**WHAT NEEDS TO BE DONE:**
Where a line in the listing below contains the word "elliptic", copy that line.

**ENTRIES SUPPLIED:**
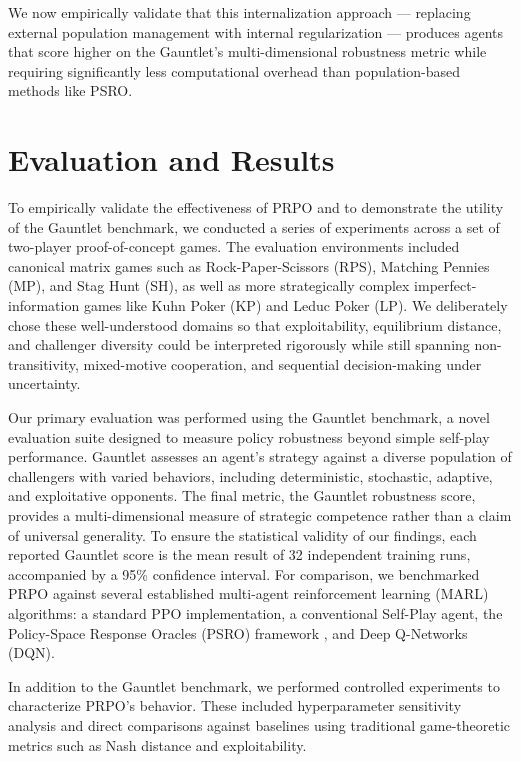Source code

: \documentclass[sigconf,anonymous]{aamas}
\begin{document}
We now empirically validate that this internalization approach --- replacing external population management with internal regularization --- produces agents that score higher on the Gauntlet's multi-dimensional robustness metric while requiring significantly less computational overhead than population-based methods like PSRO.


\section{Evaluation and Results}
\label{sec:results}

To empirically validate the effectiveness of PRPO and to demonstrate the utility of the Gauntlet benchmark, we conducted a series of experiments across a set of two-player proof-of-concept games. The evaluation environments included canonical matrix games such as Rock-Paper-Scissors (RPS), Matching Pennies (MP), and Stag Hunt (SH), as well as more strategically complex imperfect-information games like Kuhn Poker (KP) and Leduc Poker (LP). We deliberately chose these well-understood domains so that exploitability, equilibrium distance, and challenger diversity could be interpreted rigorously while still spanning non-transitivity, mixed-motive cooperation, and sequential decision-making under uncertainty.

Our primary evaluation was performed using the Gauntlet benchmark, a novel evaluation suite designed to measure policy robustness beyond simple self-play performance. Gauntlet assesses an agent's strategy against a diverse population of challengers with varied behaviors, including deterministic, stochastic, adaptive, and exploitative opponents. The final metric, the Gauntlet robustness score, provides a multi-dimensional measure of strategic competence rather than a claim of universal generality. To ensure the statistical validity of our findings, each reported Gauntlet score is the mean result of 32 independent training runs, accompanied by a 95\% confidence interval. For comparison, we benchmarked PRPO against several established multi-agent reinforcement learning (MARL) algorithms: a standard PPO implementation, a conventional Self-Play agent, the Policy-Space Response Oracles (PSRO) framework \cite{Lanctot2017}, and Deep Q-Networks (DQN).

In addition to the Gauntlet benchmark, we performed controlled experiments to characterize PRPO's behavior. These included hyperparameter sensitivity analysis and direct comparisons against baselines using traditional game-theoretic metrics such as Nash distance and exploitability.
\end{document}
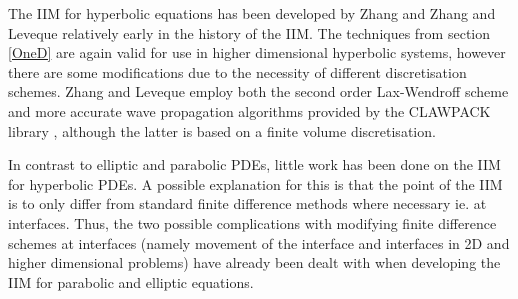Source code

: The IIM for hyperbolic equations has been developed by Zhang \cite{zhang96} and Zhang and Leveque \cite{zhangleveque97} relatively early in the history of the IIM.
The techniques from section \ref{OneD} are again valid for use in higher dimensional hyperbolic systems, however there are some modifications due to the necessity of different discretisation schemes.
Zhang and Leveque \cite{zhangleveque97} employ both the second order Lax-Wendroff scheme and more accurate wave propagation algorithms provided by the CLAWPACK library \cite{leveque93}, although the latter is based on a finite volume discretisation.

In contrast to elliptic and parabolic PDEs, little work has been done on the IIM for hyperbolic PDEs.
A possible explanation for this is that the point of the IIM is to only differ from standard finite difference methods where necessary ie. at interfaces.
Thus, the two possible complications with modifying finite difference schemes at interfaces (namely movement of the interface and interfaces in 2D and higher dimensional problems) have already been dealt with when developing the IIM for parabolic and elliptic equations.
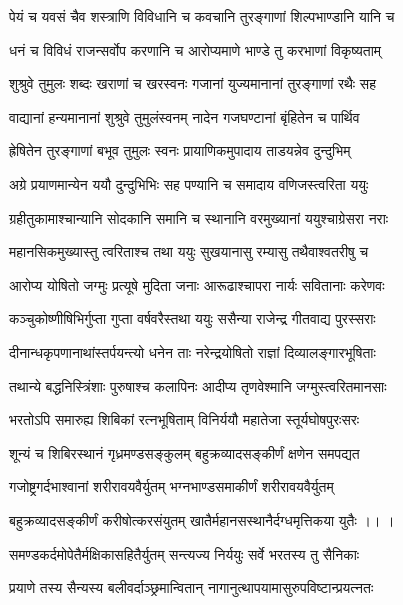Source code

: \twolineshloka
{पेयं च यवसं चैव शस्त्राणि विविधानि च}
{कवचानि तुरङ्गाणां शिल्पभाण्डानि यानि च}%

\twolineshloka
{धनं च विविधं राजन्सर्वोप करणानि च}
{आरोप्यमाणे भाण्डे तु करभाणां विकृष्यताम्}%

\twolineshloka
{शुश्रुवे तुमुलः शब्दः खराणां च खरस्वनः}
{गजानां युज्यमानानां तुरङ्गाणां रथैः सह}%

\twolineshloka
{वाद्यानां हन्यमानानां शुश्रुवे तुमुलंस्वनम्}
{नादेन गजघण्टानां बृंहितेन च पार्थिव} %

\twolineshloka
{ह्रेषितेन तुरङ्गाणां बभूव तुमुलः स्वनः}
{प्रायाणिकमुपादाय ताडयन्नेव दुन्दुभिम्}%

\twolineshloka
{अग्रे प्रयाणमान्येन ययौ दुन्दुभिभिः सह}
{पण्यानि च समादाय वणिजस्त्वरिता ययुः}%

\twolineshloka
{ग्रहीतुकामाश्चान्यानि सोदकानि समानि च}
{स्थानानि वरमुख्यानां ययुश्चाग्रेसरा नराः}%

\twolineshloka
{महानसिकमुख्यास्तु त्वरिताश्च तथा ययुः}
{सुखयानासु रम्यासु तथैवाश्वतरीषु च}%

\twolineshloka
{आरोप्य योषितो जग्मुः प्रत्यूषे मुदिता जनाः}
{आरूढाश्चापरा नार्यः सवितानाः करेणवः}%

\twolineshloka
{कञ्चुकोष्णीषिभिर्गुप्ता गुप्ता वर्षवरैस्तथा}
{ययुः ससैन्या राजेन्द्र गीतवाद्य पुरस्सराः}%

\twolineshloka
{दीनान्धकृपणानाथांस्तर्पयन्त्यो धनेन ताः}
{नरेन्द्रयोषितो राज्ञां दिव्यालङ्गारभूषिताः}%

\twolineshloka
{तथान्ये बद्धनिस्त्रिंशाः पुरुषाश्च कलापिनः}
{आदीप्य तृणवेश्मानि जग्मुस्त्वरितमानसाः}%

\twolineshloka
{भरतोऽपि समारुह्य शिबिकां रत्नभूषिताम्}
{विनिर्ययौ महातेजा स्तूर्यघोषपुरःसरः}%

\twolineshloka
{शून्यं च शिबिरस्थानं गृध्रमण्डसङ्कुलम्}
{बहुक्रव्यादसङ्कीर्णं क्षणेन समपद्यत} %

\twolineshloka
{गजोष्ट्रगर्दभाश्वानां शरीरावयवैर्युतम्}
{भग्नभाण्डसमाकीर्णं शरीरावयवैर्युतम्}%

\twolineshloka
{बहुक्रव्यादसङ्कीर्णं करीषोत्करसंयुतम्}
{खातैर्महानसस्थानैर्दग्धमृत्तिकया युतैः ।। ।}%

\twolineshloka
{समण्डकर्दमोपेतैर्मक्षिकासहितैर्युतम्}
{सन्त्यज्य निर्ययुः सर्वे भरतस्य तु सैनिकाः}%

\twolineshloka
{प्रयाणे तस्य सैन्यस्य बलीवर्दाञ्छ्रमान्वितान्}
{नागानुत्थापयामासुरुपविष्टान्प्रयत्नतः}%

**EXERCISE RESULT:**
In contrast to elliptic and parabolic PDEs, little work has been done on the IIM for hyperbolic PDEs.
Thus, the two possible complications with modifying finite difference schemes at interfaces (namely movement of the interface and interfaces in 2D and higher dimensional problems) have already been dealt with when developing the IIM for parabolic and elliptic equations.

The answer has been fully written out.